Abstract
Red rice fully dormant seeds do not germinate even under favorable germination conditions. In several species, including rice, seed dormancy can be removed by dry-afterripening (warm storage); thus, dormant and non-dormant seeds can be compared for the same genotype. A weedy (red) rice genotype with strong dormancy was used for mRNA expression profiling, by RNA-Seq, of dormant and non-dormant dehulled caryopses (here addressed as seeds) at two temperatures (30 °C and 10 °C) and two durations of incubation in water (8 h and 8 days).

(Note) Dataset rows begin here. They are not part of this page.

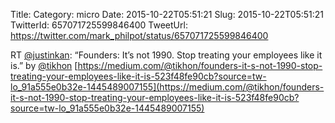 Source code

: Title: 
Category: micro
Date: 2015-10-22T05:51:21
Slug: 2015-10-22T05:51:21
TwitterId: 657071725599846400
TweetUrl: https://twitter.com/mark_philpot/status/657071725599846400

RT [@justinkan](https://twitter.com/justinkan): “Founders: It’s not 1990. Stop treating your employees like it is.” by [@tikhon](https://twitter.com/tikhon) [https://medium.com/@tikhon/founders-it-s-not-1990-stop-treating-your-employees-like-it-is-523f48fe90cb?source=tw-lo_91a555e0b32e-1445489007155](https://medium.com/@tikhon/founders-it-s-not-1990-stop-treating-your-employees-like-it-is-523f48fe90cb?source=tw-lo_91a555e0b32e-1445489007155) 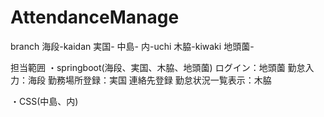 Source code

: # AttendanceManage
branch
海段-kaidan
実国-
中島-
内-uchi
木脇-kiwaki
地頭薗-

担当範囲
・springboot(海段、実国、木脇、地頭薗)
ログイン：地頭薗
勤怠入力：海段
勤務場所登録：実国
連絡先登録
勤怠状況一覧表示：木脇

・CSS(中島、内)
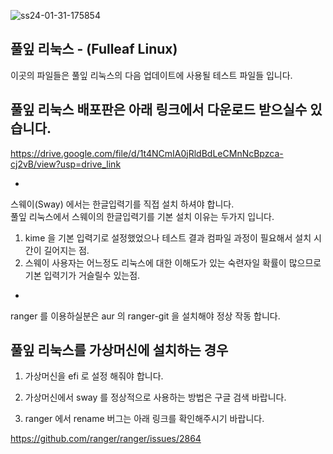 ![ss24-01-31-175854](https://github.com/sephid86/fulleaf/assets/77107998/80d2117e-f617-4ab1-8634-5603873e92ba)

풀잎 리눅스 - (Fulleaf Linux)
--
이곳의 파일들은 풀잎 리눅스의 다음 업데이트에 사용될 테스트 파일들 입니다.

풀잎 리눅스 배포판은 아래 링크에서 다운로드 받으실수 있습니다.
--
https://drive.google.com/file/d/1t4NCmIA0jRldBdLeCMnNcBpzca-cj2vB/view?usp=drive_link


-
스웨이(Sway) 에서는 한글입력기를 직접 설치 하셔야 합니다.<br>
풀잎 리눅스에서 스웨이의 한글입력기를 기본 설치 이유는 두가지 입니다.
1. kime 을 기본 입력기로 설정했었으나 테스트 결과 컴파일 과정이 필요해서
설치 시간이 길어지는 점.<br>
2. 스웨이 사용자는 어느정도 리눅스에 대한 이해도가 있는
숙련자일 확률이 많으므로 기본 입력기가 거슬릴수 있는점.<br>
-
ranger 를 이용하실분은 aur 의 ranger-git 을 설치해야 정상 작동 합니다.<br>

풀잎 리눅스를 가상머신에 설치하는 경우 
-
1. 가상머신을 efi 로 설정 해줘야 합니다.<br>

2. 가상머신에서 sway 를 정상적으로 사용하는 방법은 구글 검색 바랍니다.<br>

3. ranger 에서 rename 버그는 아래 링크를 확인해주시기 바랍니다.<br>

https://github.com/ranger/ranger/issues/2864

Aim of the study was to highlight the differences in the transcriptome of dormant and non-dormant imbibed seeds. Transcript data suggested important differences between these seeds (at least, as inferred by expression-based metabolism reconstruction): dry-afterripening seems to impose a respiratory impairment onto non-dormant seeds, thus glycolysis is deduced to be preferentially directed to alcoholic fermentation in non-dormant seeds but to alanine production in dormant ones; phosphoenolpyruvate carboxykinase, pyruvate phosphate dikinase and alanine aminotransferase pathways appear to have an important gluconeogenetic role associated with the restoration of plastid functions in the dormant seed following imbibition; correspondingly, co-expression analysis pointed out a commitment to guarantee plastid functionality in dormant seeds. At 8 h of imbibition, as inferred by gene expression, dormant seeds appear to preferentially use carbon and nitrogen resources for biosynthetic processes in the plastid, including starch and proanthocyanidins accumulation. Chromatin modification appears to be a possible mechanism involved in the transition from dormancy to germination. Non-dormant seeds show higher expression of genes related to cell wall modification, suggesting they prepare for acrospire/radicle elongation.
Highlights
“Red rice” is the common name used for the heterogeneous group of the weedy rices, congeneric to crop rice and usually characterized by a red caryopsis [1]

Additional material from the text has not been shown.